According to Morning Star News, a nonprofit devoted to covering the persecution of Christians worldwide, more legal action will be needed to regain some church properties lost under the authority of the abolished committees. 

But the Rev. Yahia Abdelrahim Nalu, the head of SPEC, called the move a step forward. He told the outlet that most of the problems that occurred in churches affiliated with the two denominations and Pentecostal churches were caused by the church committees. 

Last November, Mofreh reportedly told an Arabic newspaper that property confiscated by the former government would be returned to churches through court proceedings. 

“By disbanding these church councils, the Sudanese government is returning agency to religious organizations and allowing them to conduct their own affairs.” USCIRF Commissioner Anurima Bhargava said in a statement. “We hope this decree serves as an important first step in extending full rights to long-persecuted religious minority communities, including the restoration of property seized by the former regime.”

The order comes two weeks after Perkins and Bhargava traveled to Khartoum where they met with Mofreh and Prime Minister Abdalla Hamdok among other religious and societal leaders from Feb. 26 to March 1. 

It was the first USCIRF visit to Sudan after the fall of the Bashir regime. During the trip, Sudanese government leaders conveyed a “desire to bring a new era of openness and inclusivity to their country that suffered for 30 years under brutal and autocratic religious repression,” according to Perkins. 
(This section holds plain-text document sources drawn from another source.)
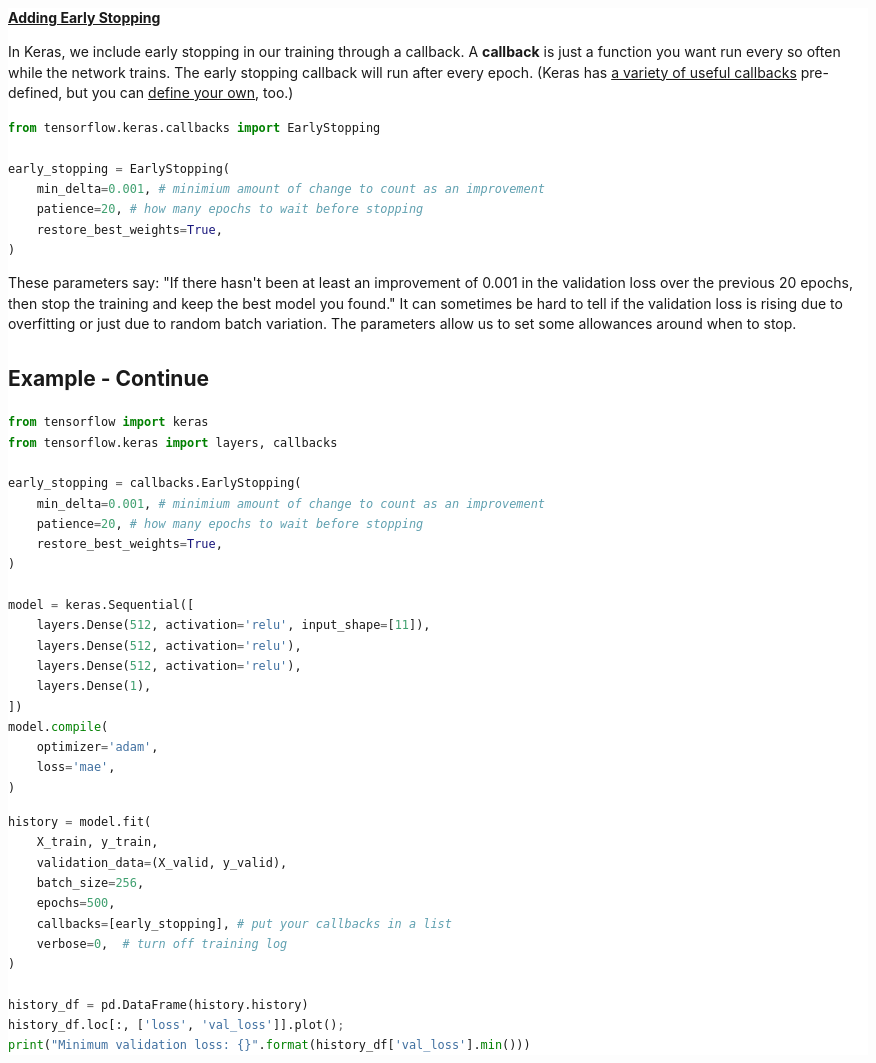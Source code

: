 [**Adding Early Stopping**](https://www.kaggle.com/code/ryanholbrook/overfitting-and-underfitting#Adding-Early-Stopping)

In Keras, we include early stopping in our training through a callback. A **callback** is just a function you want run every so often while the network trains. The early stopping callback will run after every epoch. (Keras has [a variety of useful callbacks](https://www.tensorflow.org/api_docs/python/tf/keras/callbacks) pre-defined, but you can [define your own](https://www.tensorflow.org/api_docs/python/tf/keras/callbacks/LambdaCallback), too.)

```python
from tensorflow.keras.callbacks import EarlyStopping

early_stopping = EarlyStopping(
    min_delta=0.001, # minimium amount of change to count as an improvement
    patience=20, # how many epochs to wait before stopping
    restore_best_weights=True,
)
```

These parameters say: "If there hasn't been at least an improvement of 0.001 in the validation loss over the previous 20 epochs, then stop the training and keep the best model you found." It can sometimes be hard to tell if the validation loss is rising due to overfitting or just due to random batch variation. The parameters allow us to set some allowances around when to stop.

## Example - Continue

```python
from tensorflow import keras
from tensorflow.keras import layers, callbacks

early_stopping = callbacks.EarlyStopping(
    min_delta=0.001, # minimium amount of change to count as an improvement
    patience=20, # how many epochs to wait before stopping
    restore_best_weights=True,
)

model = keras.Sequential([
    layers.Dense(512, activation='relu', input_shape=[11]),
    layers.Dense(512, activation='relu'),
    layers.Dense(512, activation='relu'),
    layers.Dense(1),
])
model.compile(
    optimizer='adam',
    loss='mae',
)
```

```python
history = model.fit(
    X_train, y_train,
    validation_data=(X_valid, y_valid),
    batch_size=256,
    epochs=500,
    callbacks=[early_stopping], # put your callbacks in a list
    verbose=0,  # turn off training log
)

history_df = pd.DataFrame(history.history)
history_df.loc[:, ['loss', 'val_loss']].plot();
print("Minimum validation loss: {}".format(history_df['val_loss'].min()))
```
Hamdok and other transitional government officials met with USCIRF in Washington, D.C., during a visit last December. The visit marked the first time in three decades that Sudanese leaders had visited Washington, D.C. 

The officials shared how they planned to expand religious freedom in a country that is ranked as the seventh-worst in the world when it comes to Christian persecution, according to Open Doors USA’s World Watch List. 

During the USCIRF visit in late February and early March, Mofreh and Hamdok affirmed their commitment to improving religious liberty. They pledged to work with the U.S. and other international partners as the country implements additional reforms. 

“This decree confirms our sense that while Sudan has many serious challenges ahead, its transitional leadership is sincere in its promise to implement concrete and meaningful measures to improve religious freedom conditions in the country,” Perkins said in a statement. 

According to Morning Star News, Mofreh has said that he plans to issue another order in the future that would regulate relations between church leaders and government. 

Prior to the order, the transitional government took some key steps to improve the religious freedom conditions in the country. 

According to USCIRF Commissioner Johnnie Moore, Sudan finalized a constitutional declaration last year that no longer references Islam as the primary source of law in the country.

In addition, the transitional government repealed a public order law that gave police forces broad authority to arrest and punish people for violating religious-based moral teachings. 

The law enabled punishments such as floggings of women for wearing pants or dancing. The BBC reports that in some cases, stonings and executions occurred. 

The transitional government also said earlier this year that Bashir and two other ex-government officials responsible for the genocide in Darfur will have to face prosecution at the International Criminal Court in the Netherlands.

In December, the U.S. State Department removed Sudan from its list of “countries of particular concern” for egregious religious freedom violations. Sudan is now on the State Department’s “Special Watch List.”